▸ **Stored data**
────────────────────────────────────────

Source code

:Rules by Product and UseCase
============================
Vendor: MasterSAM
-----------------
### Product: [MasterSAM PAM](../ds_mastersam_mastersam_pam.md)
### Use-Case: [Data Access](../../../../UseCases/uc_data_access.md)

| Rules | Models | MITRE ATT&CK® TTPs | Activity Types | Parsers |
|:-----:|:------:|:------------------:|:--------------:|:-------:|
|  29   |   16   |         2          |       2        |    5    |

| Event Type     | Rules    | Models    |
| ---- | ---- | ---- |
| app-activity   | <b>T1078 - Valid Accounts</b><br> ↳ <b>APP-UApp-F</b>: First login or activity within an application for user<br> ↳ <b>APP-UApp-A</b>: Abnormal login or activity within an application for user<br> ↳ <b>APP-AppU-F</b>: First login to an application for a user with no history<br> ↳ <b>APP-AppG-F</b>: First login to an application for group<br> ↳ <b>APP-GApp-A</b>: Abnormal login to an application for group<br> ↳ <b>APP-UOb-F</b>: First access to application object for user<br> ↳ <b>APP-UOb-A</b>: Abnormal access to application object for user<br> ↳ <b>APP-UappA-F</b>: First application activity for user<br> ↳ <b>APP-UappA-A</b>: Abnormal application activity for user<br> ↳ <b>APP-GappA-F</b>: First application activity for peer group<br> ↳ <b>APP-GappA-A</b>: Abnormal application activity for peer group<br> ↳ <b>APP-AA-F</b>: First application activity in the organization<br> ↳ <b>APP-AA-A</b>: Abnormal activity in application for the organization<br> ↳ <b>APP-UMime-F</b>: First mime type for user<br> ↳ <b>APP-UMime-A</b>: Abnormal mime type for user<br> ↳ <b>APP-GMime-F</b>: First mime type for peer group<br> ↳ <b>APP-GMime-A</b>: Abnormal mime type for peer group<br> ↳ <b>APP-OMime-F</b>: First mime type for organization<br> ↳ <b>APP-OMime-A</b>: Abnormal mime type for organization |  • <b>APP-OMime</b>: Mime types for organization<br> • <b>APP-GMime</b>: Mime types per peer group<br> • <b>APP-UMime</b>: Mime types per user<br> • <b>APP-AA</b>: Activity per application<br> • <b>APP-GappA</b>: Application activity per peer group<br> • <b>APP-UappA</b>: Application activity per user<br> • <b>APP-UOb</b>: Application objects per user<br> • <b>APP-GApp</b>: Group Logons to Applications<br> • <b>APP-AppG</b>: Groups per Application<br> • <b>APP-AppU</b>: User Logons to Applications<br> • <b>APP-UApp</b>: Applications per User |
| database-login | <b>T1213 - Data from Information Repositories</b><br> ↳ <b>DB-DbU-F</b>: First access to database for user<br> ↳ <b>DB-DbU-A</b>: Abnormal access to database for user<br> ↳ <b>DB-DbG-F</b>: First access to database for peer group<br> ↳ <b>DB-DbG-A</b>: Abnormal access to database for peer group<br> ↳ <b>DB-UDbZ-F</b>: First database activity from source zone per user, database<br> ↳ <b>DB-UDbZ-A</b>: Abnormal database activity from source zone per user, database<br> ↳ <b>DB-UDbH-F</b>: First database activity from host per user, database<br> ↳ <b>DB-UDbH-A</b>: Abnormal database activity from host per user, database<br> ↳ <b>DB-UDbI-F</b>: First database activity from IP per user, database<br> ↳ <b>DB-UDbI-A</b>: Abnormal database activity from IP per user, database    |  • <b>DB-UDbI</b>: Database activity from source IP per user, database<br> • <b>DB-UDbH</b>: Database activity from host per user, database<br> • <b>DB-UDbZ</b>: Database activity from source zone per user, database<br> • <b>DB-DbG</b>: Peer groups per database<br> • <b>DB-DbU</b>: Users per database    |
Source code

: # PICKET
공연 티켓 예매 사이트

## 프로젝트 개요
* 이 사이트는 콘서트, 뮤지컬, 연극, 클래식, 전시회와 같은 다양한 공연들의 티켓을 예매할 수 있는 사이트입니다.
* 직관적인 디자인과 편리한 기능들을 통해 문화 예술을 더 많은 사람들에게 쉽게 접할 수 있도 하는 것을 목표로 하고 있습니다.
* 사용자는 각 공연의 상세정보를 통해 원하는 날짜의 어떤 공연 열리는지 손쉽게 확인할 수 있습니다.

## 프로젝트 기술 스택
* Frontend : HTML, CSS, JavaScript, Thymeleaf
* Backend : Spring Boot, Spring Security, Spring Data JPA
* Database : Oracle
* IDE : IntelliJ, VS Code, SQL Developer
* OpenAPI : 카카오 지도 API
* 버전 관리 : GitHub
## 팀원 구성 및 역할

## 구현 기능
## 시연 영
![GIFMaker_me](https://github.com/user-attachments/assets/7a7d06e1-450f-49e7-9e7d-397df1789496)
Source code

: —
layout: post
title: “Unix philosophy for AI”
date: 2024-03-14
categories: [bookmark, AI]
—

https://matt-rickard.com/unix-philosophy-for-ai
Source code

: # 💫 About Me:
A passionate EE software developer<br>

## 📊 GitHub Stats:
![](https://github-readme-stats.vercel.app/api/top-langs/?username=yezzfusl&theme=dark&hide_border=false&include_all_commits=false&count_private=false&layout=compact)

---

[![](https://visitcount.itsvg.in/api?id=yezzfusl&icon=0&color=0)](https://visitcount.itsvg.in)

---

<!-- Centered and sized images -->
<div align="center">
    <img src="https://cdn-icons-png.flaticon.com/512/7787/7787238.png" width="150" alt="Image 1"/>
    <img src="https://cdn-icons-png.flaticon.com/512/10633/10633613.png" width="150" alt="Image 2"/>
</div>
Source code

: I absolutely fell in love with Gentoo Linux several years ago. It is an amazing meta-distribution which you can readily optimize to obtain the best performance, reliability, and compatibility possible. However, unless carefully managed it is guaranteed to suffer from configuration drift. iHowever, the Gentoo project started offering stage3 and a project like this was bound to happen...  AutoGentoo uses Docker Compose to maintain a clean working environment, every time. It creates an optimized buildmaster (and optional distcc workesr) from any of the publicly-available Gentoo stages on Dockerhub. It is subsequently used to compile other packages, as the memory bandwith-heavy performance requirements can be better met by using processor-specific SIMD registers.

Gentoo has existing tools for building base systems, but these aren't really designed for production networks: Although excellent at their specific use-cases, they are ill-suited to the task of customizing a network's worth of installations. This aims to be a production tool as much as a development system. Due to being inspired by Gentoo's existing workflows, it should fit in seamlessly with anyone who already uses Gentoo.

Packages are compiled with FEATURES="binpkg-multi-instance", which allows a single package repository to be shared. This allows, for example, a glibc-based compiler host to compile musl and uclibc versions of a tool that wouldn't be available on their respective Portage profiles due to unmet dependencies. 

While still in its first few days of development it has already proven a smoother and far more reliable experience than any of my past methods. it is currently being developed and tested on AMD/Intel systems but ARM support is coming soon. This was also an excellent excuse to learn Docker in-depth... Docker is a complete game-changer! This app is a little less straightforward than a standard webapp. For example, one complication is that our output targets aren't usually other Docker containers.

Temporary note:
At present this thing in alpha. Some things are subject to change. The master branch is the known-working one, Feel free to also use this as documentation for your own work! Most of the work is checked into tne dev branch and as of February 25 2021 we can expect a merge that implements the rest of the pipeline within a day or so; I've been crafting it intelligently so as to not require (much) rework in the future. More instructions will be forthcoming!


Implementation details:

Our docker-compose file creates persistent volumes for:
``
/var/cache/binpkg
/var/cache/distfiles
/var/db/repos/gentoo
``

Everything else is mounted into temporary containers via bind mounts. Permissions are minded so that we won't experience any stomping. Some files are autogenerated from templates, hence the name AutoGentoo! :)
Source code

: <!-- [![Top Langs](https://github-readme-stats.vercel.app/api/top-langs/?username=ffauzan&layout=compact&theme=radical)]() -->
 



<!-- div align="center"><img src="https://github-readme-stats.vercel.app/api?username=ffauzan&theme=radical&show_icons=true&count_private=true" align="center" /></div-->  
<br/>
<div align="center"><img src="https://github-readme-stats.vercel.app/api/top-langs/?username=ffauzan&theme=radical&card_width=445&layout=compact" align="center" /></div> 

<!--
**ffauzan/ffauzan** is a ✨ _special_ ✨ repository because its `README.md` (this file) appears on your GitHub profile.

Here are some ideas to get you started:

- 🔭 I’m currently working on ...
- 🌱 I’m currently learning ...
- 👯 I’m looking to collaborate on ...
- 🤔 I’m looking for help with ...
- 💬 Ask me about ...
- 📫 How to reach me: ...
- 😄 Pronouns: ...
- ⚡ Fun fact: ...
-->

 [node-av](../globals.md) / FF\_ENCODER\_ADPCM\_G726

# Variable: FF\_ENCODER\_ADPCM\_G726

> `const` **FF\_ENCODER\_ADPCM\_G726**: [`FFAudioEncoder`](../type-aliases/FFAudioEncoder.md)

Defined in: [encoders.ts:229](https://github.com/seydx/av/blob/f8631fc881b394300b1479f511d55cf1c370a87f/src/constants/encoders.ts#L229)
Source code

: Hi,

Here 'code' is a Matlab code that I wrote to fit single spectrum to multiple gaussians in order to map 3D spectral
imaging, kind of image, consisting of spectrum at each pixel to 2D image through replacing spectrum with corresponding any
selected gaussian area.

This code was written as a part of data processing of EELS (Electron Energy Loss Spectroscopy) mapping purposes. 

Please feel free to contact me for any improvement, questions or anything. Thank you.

────────────────────────────────────────

▸ **WORK INSTRUCTION**
Which of the lines above mention the word "looking"? Pull those lines out.

▸ **PROBLEM SOLUTION**
- 👯 I’m looking to collaborate on ...
- 🤔 I’m looking for help with ...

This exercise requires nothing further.